Survivors:
the strugggle
to stay alive

The Jews who had managed to survive mass killings used four main strategies to ensure further survival: hiding in the woods, seeking assistance from non-Jewish neighbours, using forged documents to conceal identity, or asking partisan units for help. The majority of surviving Jews had to resort to all of these strategies at different stages of their survival journey.
Most often, the survivors hid in the forest. While living there, Jews sometimes formed “survival groups”, building dugouts, creating self-defence units and jointly searching for food and clothing, which were crucial for their survival in such conditions.
We made a dugout in a hole. But we could not dig deeper than knee-deep, because further down there was a rocky surface. We put thick birch trees on top and made just one opening for getting in and out. Inside one could only lie down, not sit or stand. With snow covering it on the top, the dugout was quite well hidden, but in the evening, when 33 people climbed in, although some stood guard, we had to lie on top of each other, neither alive nor dead. At first, we used snow as water; later we dug a hole and got dirty water to sustain our existence. During the day we cooked on a small fire, and in the evening we went to search for food. Once we brought back 2 sheep we had caught in the valley; we slaughtered them and brought to the forest. Another time we came back with potatoes, boiled the potatoes without peeling them, and gave two potatoes to each person. Bread was a luxury”.
Yehuda Kogan, a Jew from Birky, survived the liquidation of the Ratne ghetto at the age of 20.
Many Jews tried to enlist the assistance of their non-Jewish neighbours, but the latter, due to denunciations, constant searches and raids, and a general atmosphere of fear and distrust, did not always agree to help. On top of that, the occupation authorities threatened the local population with various punishments — including the execution of offenders and their families — for aiding Jews in any way.
“Vasylyna and Oleksandr took care of me for about two and a half years. One day, Vasylyna and Oleksandr received a letter (a very official document) that ordered to deliver me, on a certain date, to a neighbouring town. Vasylyna hurried to Adam [the village elder] and asked: ‘What should I do?’ He replied: ‘You have to go, otherwise they will come and kill you’. She arrived very late and said that the wheel on her cart had broken, or something to that effect. By the time she arrived, all the children who had been gathered there had already been shot. She started arguing with the captain, who was very angry with her and ready to shoot me. She said: ‘Shoot me first’. However, he was not ready to kill Ukrainians, because he himself was a member of the Ukrainian police. They were not Germans. So he said: “Take her home; you will bring her next time’. That’s how she saved me that time”.
Marsha Tishler, a Jew from Holoby, was less than one year old when the local ghetto got liquidated. She was saved by Oleksandr and Vasylyna Yarmoliuk, a couple honoured as Righteous Among the Nations.
Marsha Tishler at the end of World War II. Source: the United States Holocaust Memorial Museum.
As recorded in the testimony in reference to the commandant of the local police.
Yakіv Sukhenko and Ivan Shevchenko, who helped many Jews from Rivne and Zdolbuniv by providing them with false documents and organizing their escape to other regions of Ukraine, were eventually exposed and shot in April 1943 in Kyiv. Despite everything, there were more people willing to risk their lives.
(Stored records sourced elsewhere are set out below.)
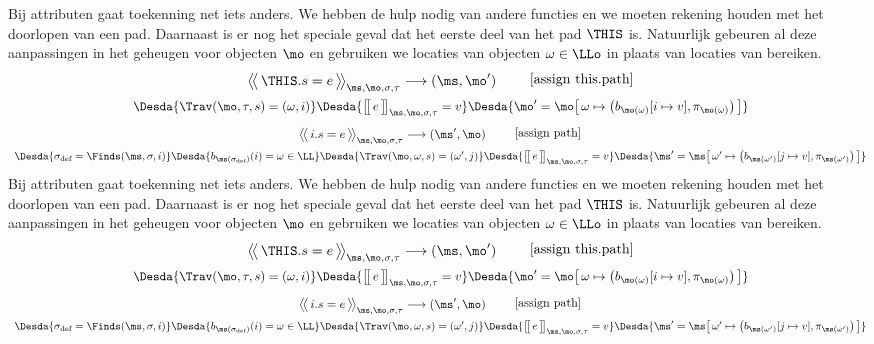 Bij attributen gaat toekenning net iets anders. We hebben de hulp nodig van andere functies en we moeten rekening houden met het doorlopen van een pad. Daarnaast is er nog het speciale geval dat het eerste deel van het pad $\THIS$ is. Natuurlijk gebeuren al deze aanpassingen in het geheugen voor objecten $\mo$ en gebruiken we locaties van objecten $\omega\in\LLo$ in plaats van locaties van bereiken.
%
\begin{gather*}
  \AxiomC{$
    \Config{\THIS.s = e}{\ms, \mo, \sigma, \tau}
    \longrightarrow
    (\ms, \mo')
  $}
  {\DisplayProof}
  \tag*{[assign this.path]} \\
  \Desdas{
    \Desda{\Trav(\mo, \tau, s) = (\omega, i)}
    \Desda{\Surr{e}_{\ms, \mo, \sigma, \tau} = v}
    \Desda{\mo'= \mo \surr{ \omega \mapsto \big(b_{\mo(\omega)}[ i \mapsto v ], \pi_{\mo(\omega)}\big) }}
  }
\end{gather*}
%
\begin{gather*}
  \AxiomC{$
    \Config{i.s = e}{\ms, \mo, \sigma, \tau}
    \longrightarrow
    (\ms', \mo)
  $}
  {\DisplayProof}
  \tag*{[assign path]} \\
  \Desdas{
    \Desda{\sigma_\text{def} = \Finds(\ms, \sigma, i)}
    \Desda{b_{\ms(\sigma_\text{def})}(i) = \omega \in \LL}
    \Desda{\Trav(\mo, \omega, s) = (\omega', j)}
    \Desda{\Surr{e}_{\ms, \mo, \sigma, \tau} = v}
    \Desda{\ms'= \ms \surr{ \omega' \mapsto \big(b_{\ms(\omega')}[ j \mapsto v ], \pi_{\ms(\omega')}\big) }}
  }
\end{gather*}
%
Bij attributen gaat toekenning net iets anders. We hebben de hulp nodig van andere functies en we moeten rekening houden met het doorlopen van een pad. Daarnaast is er nog het speciale geval dat het eerste deel van het pad $\THIS$ is. Natuurlijk gebeuren al deze aanpassingen in het geheugen voor objecten $\mo$ en gebruiken we locaties van objecten $\omega\in\LLo$ in plaats van locaties van bereiken.
%
\begin{gather*}
  \AxiomC{$
    \Config{\THIS.s = e}{\ms, \mo, \sigma, \tau}
    \longrightarrow
    (\ms, \mo')
  $}
  {\DisplayProof}
  \tag*{[assign this.path]} \\
  \Desdas{
    \Desda{\Trav(\mo, \tau, s) = (\omega, i)}
    \Desda{\Surr{e}_{\ms, \mo, \sigma, \tau} = v}
    \Desda{\mo'= \mo \surr{ \omega \mapsto \big(b_{\mo(\omega)}[ i \mapsto v ], \pi_{\mo(\omega)}\big) }}
  }
\end{gather*}
%
\begin{gather*}
  \AxiomC{$
    \Config{i.s = e}{\ms, \mo, \sigma, \tau}
    \longrightarrow
    (\ms', \mo)
  $}
  {\DisplayProof}
  \tag*{[assign path]} \\
  \Desdas{
    \Desda{\sigma_\text{def} = \Finds(\ms, \sigma, i)}
    \Desda{b_{\ms(\sigma_\text{def})}(i) = \omega \in \LL}
    \Desda{\Trav(\mo, \omega, s) = (\omega', j)}
    \Desda{\Surr{e}_{\ms, \mo, \sigma, \tau} = v}
    \Desda{\ms'= \ms \surr{ \omega' \mapsto \big(b_{\ms(\omega')}[ j \mapsto v ], \pi_{\ms(\omega')}\big) }}
  }
\end{gather*}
Sometimes, they acted absolutely selflessly; in other cases, their assistance was motivated by material gain. In our time, the Yad Vashem memorial in Israel awards the honorary title of “Righteous Among the Nations” to rescuers whose actions are deemed irreproachable. According to the latest data, the title of “Righteous Among the Nations” has been awarded to 2,691 people from Ukraine; of these, several hundred are from Western Volhynia. Most recently, in 2022, this title was awarded, among others, to Fedir and Sofiia Korotiuk, a couple from the village of Richytsia near Tuchyn. They rescued the Jewish family of Zlotniks hiding in a dugout near the couple’s house.
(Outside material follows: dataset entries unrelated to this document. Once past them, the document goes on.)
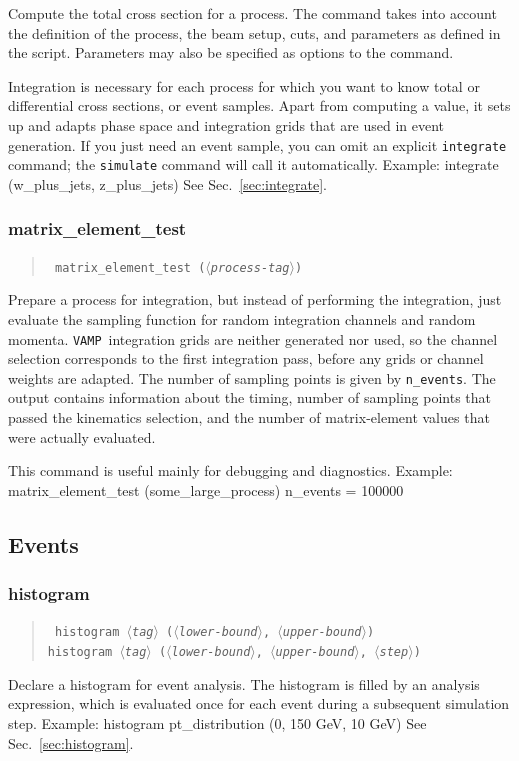 \documentclass[12pt]{book}
\newenvironment{code}%
  {\begingroup\footnotesize
   \quote
   \verbatim}%
  {\endverbatim
   \endquote
   \endgroup\noindent}
\newenvironment{syntax}%
  {\begin{quote}
   \begin{flushleft}\tt}%
  {\end{flushleft}
   \end{quote}}
\newcommand{\var}[1]{$\langle$\textit{#1}$\rangle$}
\newcommand{\ttt}[1]{\texttt{#1}}
\newcommand{\vamp}{\texttt{VAMP}}
\begin{document}
Compute the total cross section for a process.  The command takes into account
the definition of the process, the beam setup, cuts, and parameters as defined
in the script.  Parameters may also be specified as options to the command.

Integration is necessary for each process for which you want to know total or
differential cross sections, or event samples.  Apart from computing a value,
it sets up and adapts phase space and integration grids that are used in event
generation.   If you just need an event sample, you can omit an explicit
\ttt{integrate} command; the \ttt{simulate} command will call it
automatically.  Example:
\begin{code}
integrate (w_plus_jets, z_plus_jets)
\end{code}
See Sec.~\ref{sec:integrate}.


\subsubsection{matrix\_element\_test}
\begin{syntax}
matrix\_element\_test (\var{process-tag})
\end{syntax}
Prepare a process for integration, but instead of performing the
integration, just evaluate the sampling function for random
integration channels and random momenta.  \vamp\ integration grids are
neither generated nor used, so the channel selection corresponds to
the first integration pass, before any grids or channel weights are
adapted.  The number of sampling points is given by \verb|n_events|.
The output contains information about the timing, number of sampling
points that passed the kinematics selection, and the number of
matrix-element values that were actually evaluated.

This command is useful mainly for debugging and diagnostics.  Example:
\begin{code}
matrix_element_test (some_large_process) { n_events = 100000 }
\end{code}


\subsection{Events}

\subsubsection{histogram}
\begin{syntax}
histogram \var{tag} (\var{lower-bound}, \var{upper-bound}) \\
histogram \var{tag} (\var{lower-bound}, \var{upper-bound}, \var{step}) \\
\end{syntax}
Declare a histogram for event analysis.  The histogram is filled by an
analysis expression, which is evaluated once for each event during a
subsequent simulation step.  Example:
\begin{code}
histogram pt_distribution (0, 150 GeV, 10 GeV)
\end{code}
See Sec.~\ref{sec:histogram}.
\end{document}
Concealing one’s ethnic origin in Volhynia, a predominantly rural area mostly inhabited by Orthodox Ukrainians and Catholic Poles, constituted an extremely difficult task. False documents alone did not suffice; not knowing which Christian saint you were named after could give you away. Jews had to be intimately familiar with the religious rites, language, and customs of the community. Besides, in the countryside, where everyone knows everyone else, staying anonymous is almost impossible. Jews had a better chance of success if they attempted to pass themselves off as Poles and flee to other cities or to Germany, where they were used as forced labour. There, Jews could be sure that they would not be recognized.

The story of Khaim Sygal, a Jew who successfully passed himself off as a Ukrainian, Kyrylo Syholenko, stands out as perhaps the most unique. He became the commandant of the local police in Dubrovytsia and helped implement Holocaust policies in the region. In Volhynia, this is probably the only example of a potential Holocaust victim joining the side of the perpetrators.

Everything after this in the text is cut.